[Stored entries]
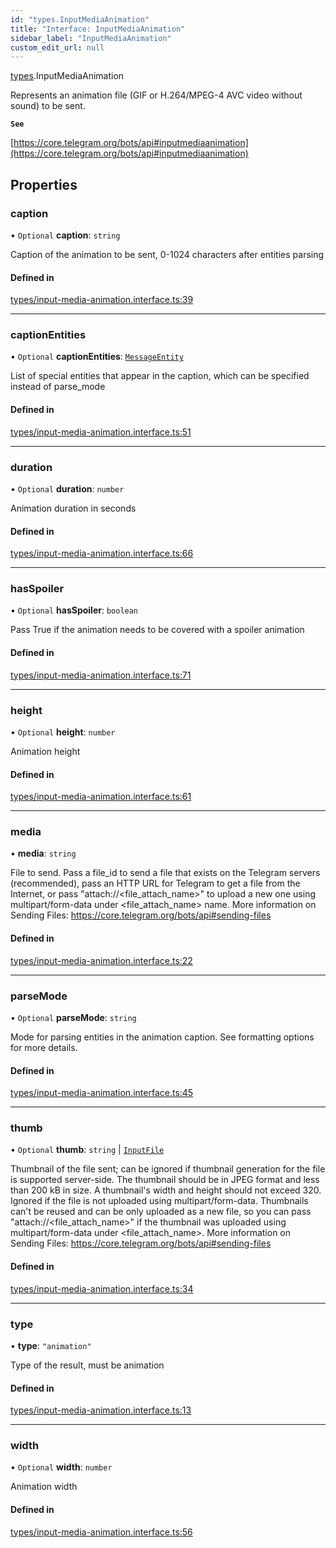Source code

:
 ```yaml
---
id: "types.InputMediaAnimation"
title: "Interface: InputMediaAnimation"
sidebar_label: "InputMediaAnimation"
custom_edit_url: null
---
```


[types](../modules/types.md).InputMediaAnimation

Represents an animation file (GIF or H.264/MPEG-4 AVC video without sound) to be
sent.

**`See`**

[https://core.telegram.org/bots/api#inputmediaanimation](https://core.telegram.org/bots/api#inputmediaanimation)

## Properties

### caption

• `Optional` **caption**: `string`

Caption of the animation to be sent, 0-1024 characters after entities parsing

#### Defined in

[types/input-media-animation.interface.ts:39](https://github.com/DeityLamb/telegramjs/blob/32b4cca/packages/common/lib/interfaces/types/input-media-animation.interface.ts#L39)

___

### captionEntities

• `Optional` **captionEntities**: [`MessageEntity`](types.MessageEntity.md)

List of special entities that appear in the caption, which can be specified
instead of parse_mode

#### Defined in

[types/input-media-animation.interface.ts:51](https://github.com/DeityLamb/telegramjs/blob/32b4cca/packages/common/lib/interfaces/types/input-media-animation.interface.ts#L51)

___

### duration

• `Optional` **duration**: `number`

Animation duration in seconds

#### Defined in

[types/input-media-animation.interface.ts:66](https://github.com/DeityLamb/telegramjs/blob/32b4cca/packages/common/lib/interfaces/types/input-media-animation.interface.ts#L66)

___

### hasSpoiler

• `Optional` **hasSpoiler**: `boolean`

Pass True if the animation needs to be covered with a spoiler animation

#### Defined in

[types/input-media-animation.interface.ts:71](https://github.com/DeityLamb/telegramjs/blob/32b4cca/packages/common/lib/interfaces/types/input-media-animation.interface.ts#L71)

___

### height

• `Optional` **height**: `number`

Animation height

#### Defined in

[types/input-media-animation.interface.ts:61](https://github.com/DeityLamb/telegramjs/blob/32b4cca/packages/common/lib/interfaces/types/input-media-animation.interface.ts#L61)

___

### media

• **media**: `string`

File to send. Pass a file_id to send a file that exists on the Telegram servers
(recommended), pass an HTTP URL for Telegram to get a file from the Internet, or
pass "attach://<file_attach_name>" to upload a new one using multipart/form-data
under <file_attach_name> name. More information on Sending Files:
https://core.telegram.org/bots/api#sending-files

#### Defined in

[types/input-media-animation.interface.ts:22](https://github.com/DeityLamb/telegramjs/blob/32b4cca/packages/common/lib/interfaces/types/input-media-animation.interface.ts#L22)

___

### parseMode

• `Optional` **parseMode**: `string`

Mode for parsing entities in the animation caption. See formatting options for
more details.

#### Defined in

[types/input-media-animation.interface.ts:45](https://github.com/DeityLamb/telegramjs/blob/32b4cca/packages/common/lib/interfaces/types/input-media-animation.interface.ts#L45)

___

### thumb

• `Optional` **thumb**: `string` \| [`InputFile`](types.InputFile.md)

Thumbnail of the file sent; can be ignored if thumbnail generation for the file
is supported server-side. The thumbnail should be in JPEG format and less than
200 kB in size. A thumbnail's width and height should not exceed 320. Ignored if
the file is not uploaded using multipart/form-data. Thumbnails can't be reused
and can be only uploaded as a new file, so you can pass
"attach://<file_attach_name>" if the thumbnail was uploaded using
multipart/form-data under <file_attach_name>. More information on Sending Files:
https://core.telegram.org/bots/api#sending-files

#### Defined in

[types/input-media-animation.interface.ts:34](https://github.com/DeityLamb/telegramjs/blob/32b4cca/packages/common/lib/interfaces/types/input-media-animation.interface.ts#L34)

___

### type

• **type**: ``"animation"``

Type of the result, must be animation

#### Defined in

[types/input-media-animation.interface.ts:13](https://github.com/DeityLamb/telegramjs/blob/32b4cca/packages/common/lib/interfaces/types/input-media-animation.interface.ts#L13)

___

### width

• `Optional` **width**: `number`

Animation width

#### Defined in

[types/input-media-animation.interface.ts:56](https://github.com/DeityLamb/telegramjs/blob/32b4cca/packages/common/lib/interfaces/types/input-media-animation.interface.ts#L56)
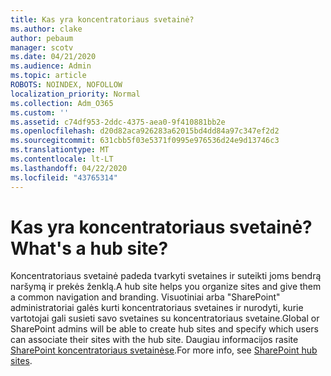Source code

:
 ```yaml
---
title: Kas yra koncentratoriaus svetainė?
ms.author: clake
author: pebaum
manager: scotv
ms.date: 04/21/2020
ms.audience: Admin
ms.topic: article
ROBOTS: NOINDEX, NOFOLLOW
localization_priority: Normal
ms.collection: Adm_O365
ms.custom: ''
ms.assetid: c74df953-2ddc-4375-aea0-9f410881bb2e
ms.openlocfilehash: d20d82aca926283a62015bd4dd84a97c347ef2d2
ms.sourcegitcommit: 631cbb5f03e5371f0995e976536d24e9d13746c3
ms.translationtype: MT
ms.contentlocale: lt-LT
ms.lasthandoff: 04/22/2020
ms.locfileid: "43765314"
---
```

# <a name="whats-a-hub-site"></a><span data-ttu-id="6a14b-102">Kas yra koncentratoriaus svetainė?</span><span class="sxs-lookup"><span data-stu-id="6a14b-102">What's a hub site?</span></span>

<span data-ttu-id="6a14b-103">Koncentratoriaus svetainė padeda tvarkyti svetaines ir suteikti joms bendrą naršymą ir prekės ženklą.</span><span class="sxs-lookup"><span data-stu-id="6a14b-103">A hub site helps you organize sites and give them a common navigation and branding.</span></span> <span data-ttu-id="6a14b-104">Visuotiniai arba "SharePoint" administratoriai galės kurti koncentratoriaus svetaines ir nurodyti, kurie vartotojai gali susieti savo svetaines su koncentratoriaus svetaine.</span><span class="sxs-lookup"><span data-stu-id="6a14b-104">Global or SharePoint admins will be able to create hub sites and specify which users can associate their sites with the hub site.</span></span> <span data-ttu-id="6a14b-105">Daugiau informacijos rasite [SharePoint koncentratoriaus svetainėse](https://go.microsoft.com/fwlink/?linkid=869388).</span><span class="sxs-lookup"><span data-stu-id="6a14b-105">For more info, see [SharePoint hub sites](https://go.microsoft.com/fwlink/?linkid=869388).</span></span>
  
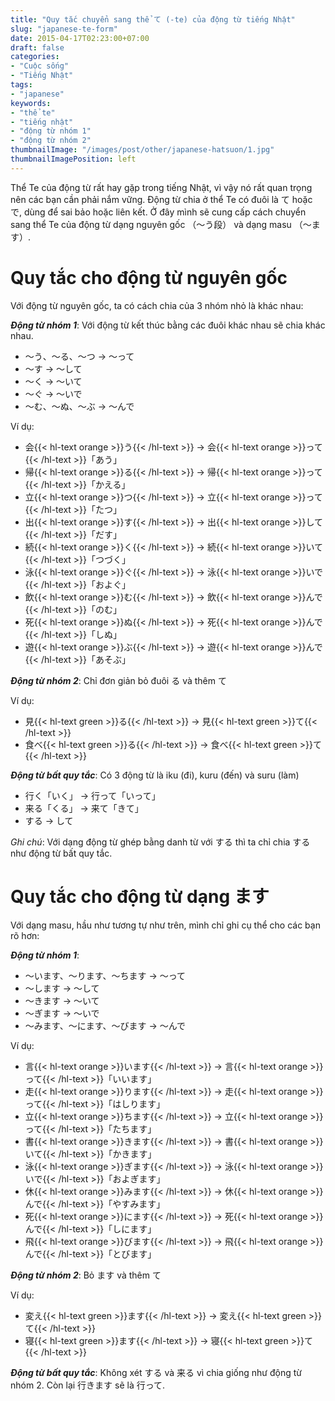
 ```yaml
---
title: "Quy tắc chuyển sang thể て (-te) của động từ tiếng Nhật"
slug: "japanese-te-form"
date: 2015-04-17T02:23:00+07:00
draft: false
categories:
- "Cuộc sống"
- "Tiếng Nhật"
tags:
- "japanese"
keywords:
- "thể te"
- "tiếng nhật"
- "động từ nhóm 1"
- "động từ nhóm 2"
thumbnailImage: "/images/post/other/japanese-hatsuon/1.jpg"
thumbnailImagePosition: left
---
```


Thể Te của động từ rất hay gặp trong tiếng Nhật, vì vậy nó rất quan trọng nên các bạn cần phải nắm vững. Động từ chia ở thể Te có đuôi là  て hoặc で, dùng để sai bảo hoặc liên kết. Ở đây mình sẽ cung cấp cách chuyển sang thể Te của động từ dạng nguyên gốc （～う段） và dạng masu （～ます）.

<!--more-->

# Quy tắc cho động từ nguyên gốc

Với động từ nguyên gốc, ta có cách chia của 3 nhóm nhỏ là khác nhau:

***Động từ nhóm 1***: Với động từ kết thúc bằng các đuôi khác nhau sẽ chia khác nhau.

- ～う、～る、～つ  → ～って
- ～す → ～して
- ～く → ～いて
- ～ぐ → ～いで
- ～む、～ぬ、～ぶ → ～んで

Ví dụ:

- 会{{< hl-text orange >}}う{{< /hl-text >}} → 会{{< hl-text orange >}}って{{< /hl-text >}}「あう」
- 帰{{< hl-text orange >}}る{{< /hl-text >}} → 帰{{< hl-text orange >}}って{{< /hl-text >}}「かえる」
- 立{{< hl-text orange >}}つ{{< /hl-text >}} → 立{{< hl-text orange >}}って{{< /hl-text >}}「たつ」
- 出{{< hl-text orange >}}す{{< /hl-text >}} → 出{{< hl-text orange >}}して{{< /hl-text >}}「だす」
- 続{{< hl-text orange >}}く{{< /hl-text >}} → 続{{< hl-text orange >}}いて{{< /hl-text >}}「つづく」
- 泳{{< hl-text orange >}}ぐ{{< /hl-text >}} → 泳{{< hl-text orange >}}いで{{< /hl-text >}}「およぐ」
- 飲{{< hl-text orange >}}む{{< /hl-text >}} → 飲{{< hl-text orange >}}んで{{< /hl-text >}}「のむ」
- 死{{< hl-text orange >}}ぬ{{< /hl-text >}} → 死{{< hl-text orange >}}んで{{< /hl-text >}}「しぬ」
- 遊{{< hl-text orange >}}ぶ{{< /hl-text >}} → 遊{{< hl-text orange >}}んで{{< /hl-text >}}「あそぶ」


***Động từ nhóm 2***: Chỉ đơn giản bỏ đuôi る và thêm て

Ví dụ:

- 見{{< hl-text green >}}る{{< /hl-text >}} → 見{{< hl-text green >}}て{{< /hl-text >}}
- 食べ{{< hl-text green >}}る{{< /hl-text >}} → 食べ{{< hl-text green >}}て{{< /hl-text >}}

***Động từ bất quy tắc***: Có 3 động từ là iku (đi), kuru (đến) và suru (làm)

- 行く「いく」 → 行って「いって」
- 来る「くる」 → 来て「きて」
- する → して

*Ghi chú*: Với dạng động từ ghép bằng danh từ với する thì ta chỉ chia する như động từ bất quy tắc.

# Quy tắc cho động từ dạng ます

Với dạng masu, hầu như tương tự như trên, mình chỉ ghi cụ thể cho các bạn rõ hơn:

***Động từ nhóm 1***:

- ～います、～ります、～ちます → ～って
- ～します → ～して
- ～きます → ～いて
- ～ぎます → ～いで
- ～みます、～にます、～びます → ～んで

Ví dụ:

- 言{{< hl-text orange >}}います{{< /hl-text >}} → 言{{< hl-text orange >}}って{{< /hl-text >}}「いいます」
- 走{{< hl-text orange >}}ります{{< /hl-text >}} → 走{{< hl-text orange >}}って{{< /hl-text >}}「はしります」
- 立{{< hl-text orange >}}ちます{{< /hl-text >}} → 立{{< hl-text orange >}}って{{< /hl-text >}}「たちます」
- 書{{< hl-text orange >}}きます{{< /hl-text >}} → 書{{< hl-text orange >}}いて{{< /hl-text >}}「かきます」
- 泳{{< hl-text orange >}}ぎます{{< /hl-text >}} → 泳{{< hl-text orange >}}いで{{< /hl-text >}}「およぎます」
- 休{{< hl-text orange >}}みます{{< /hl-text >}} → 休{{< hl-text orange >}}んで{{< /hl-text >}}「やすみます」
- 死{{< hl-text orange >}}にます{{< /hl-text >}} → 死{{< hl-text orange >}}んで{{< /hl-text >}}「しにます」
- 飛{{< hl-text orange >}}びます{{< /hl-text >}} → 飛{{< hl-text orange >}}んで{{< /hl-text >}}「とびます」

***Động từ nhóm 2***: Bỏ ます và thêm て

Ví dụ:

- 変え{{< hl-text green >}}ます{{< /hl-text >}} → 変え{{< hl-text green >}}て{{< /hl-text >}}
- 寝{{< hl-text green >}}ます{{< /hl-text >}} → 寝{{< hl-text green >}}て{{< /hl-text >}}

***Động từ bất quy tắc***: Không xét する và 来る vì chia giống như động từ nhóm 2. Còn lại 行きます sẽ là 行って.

INSTRUCTIONS FOR THE TASK>
Would you filter the records and copy out each line containing "hasSpoiler"?

FINISHED EXERCISE>
### hasSpoiler
• `Optional` **hasSpoiler**: `boolean`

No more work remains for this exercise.